Havoc · on March 8, 2024

I don’t understand why it is phrased as either or at all. The two techniques seem to come with very different trade offs which can be harnessed appropriately

xrd · on March 8, 2024

Are there open models that support these extremely long context lengths? It seems that for a RAG like functionality, this is much easier than retraining the model, even if the quality isn't always perfect. For personal usage I'm very interested in this application.

sp332 · on March 8, 2024

Abacus AI fine-tuned some llama models to 32k context lengths.

xrd · on March 8, 2024

Later on down it says that Mixtral has a context length of 32k which isn't shabby. That's interesting and probably would work for my needs.

gtr32x · on March 8, 2024

Using a massive context window is akin to onboarding a new employee before every mundane task performed. While a trained employee will take new task easily with existing context.

The trade off is simply cost. The cost remains in the LLM scene with regards to speed of execution and token cost.

refulgentis · on March 8, 2024

Fitting things into 4096 tokens is an advantage of RAG, but quality of answers is night & day when you have actual sources. It also commodifies web indexing, which is interesting

_boffin_ · on March 8, 2024

I’ve said it once and j in I’ll say it again, cost per a token is still part of the equation. Why throw money away by stuffing the context with unneeded tokens?

Spivak · on March 8, 2024

And even when it's your GPUs you probably still don't want to tie them up sending a textbook with every request.

joshellington · on March 8, 2024

Clickbait marketing blog post. Doesn’t belong on FP IMO.

superchink · on March 8, 2024

No. (article supports this too)

shishy · on March 8, 2024

The answer is always no if the article title is phrased as a question ;)

rdtsc · on March 8, 2024

https://en.wikipedia.org/wiki/Betteridge%27s_law_of_headline...

wokwokwok · on March 8, 2024

> It is a proven solution that effectively addresses fundamental LLM challenges such as hallucinations and lacking domain-specific knowledge.

mm.

> While RAG has proven beneficial in reducing LLM hallucinations, it does have limitations.

mhm.

> [good models] support 32k-token-long contexts, showcasing a substantial improvement in embedding capabilities. This enhancement in embedding unstructured data also elevates RAG’s understanding of long contexts.

mmmmhmmm.

So, let me get this straight.

A model with a long context makes RAG significantly more effective because you can put more context into the input.

...but a model with a really massive context window won't be significantly better?

??

> Vector databases, one of the cutting-edge AI technologies, are a core component in the RAG pipeline. Opting for a more mature and advanced vector database, such as Milvus,

> Conclusion: RAG Remains a Linchpin for the Sustained Success of AI Applications.

Aha! So, this is a sales pitch. Right.

No. You're wrong.

RAG, as it currently exists, is a dead end technology. It exists because models don't have a large enough context window.

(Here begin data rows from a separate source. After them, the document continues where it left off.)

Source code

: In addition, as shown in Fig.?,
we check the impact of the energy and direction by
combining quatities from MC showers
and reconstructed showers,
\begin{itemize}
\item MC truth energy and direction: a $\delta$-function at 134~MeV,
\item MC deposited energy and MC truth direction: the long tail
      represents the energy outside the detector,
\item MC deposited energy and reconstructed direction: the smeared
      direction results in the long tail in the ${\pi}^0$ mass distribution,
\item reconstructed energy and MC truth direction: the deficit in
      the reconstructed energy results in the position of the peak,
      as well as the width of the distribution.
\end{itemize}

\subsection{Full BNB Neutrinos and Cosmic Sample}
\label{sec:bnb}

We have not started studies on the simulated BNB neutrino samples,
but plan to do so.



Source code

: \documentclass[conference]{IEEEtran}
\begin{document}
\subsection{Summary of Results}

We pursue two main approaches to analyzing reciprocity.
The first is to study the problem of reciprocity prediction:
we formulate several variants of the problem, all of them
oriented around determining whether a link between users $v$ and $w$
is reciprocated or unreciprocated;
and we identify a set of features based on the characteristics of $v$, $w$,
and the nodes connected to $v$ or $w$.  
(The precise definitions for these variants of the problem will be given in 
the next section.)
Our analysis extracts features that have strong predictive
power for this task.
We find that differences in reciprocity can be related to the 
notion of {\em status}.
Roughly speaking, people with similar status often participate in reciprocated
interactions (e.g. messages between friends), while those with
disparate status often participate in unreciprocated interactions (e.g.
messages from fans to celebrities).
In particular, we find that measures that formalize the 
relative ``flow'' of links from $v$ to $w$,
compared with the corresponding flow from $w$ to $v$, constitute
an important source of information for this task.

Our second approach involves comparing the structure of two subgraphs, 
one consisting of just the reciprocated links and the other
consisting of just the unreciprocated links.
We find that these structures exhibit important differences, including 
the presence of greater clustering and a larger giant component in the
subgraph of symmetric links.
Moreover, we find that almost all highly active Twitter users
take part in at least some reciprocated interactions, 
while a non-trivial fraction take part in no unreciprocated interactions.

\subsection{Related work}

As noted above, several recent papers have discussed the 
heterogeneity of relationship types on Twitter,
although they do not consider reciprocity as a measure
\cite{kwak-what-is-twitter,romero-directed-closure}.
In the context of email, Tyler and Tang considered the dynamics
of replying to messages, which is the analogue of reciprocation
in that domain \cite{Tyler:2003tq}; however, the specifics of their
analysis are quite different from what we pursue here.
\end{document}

If models get a significantly larger context window, it will become mostly irrelevant.

Obviously, there always going to be some technical / compute limitations on the window size, and at some level, you'll always need to filter down to the relevant context to put into the input, so yes, technically the approach will always be around in some form.

However, RAG in it's current form, where you have a tiny context window and you put little vector db located snippets in it, well.... lets just say, if I was a vendor for a vector database product, I'd also be worried and also be producing opinion pieces like this.

An open model with a massive context would solve these problems trivially for most people, and make most 'vector db' products unnecessary for most uses.

refulgentis · on March 8, 2024

This is a really long comment that I went through and I feel very cheated the TL;DR: is "no one _EVER_ needs sources" with a side of smug

wokwokwok · on March 8, 2024

I don't even know what that means.

The tldr is:

(almost) No one needs vector databases when they have massive context models.

If you're a vector database vendor, you probably disagree; but you're also wrong, and biased.

You also look bad when you say things like 'RAG solves hallucinations' which is objectively false, sales pitch rubbish.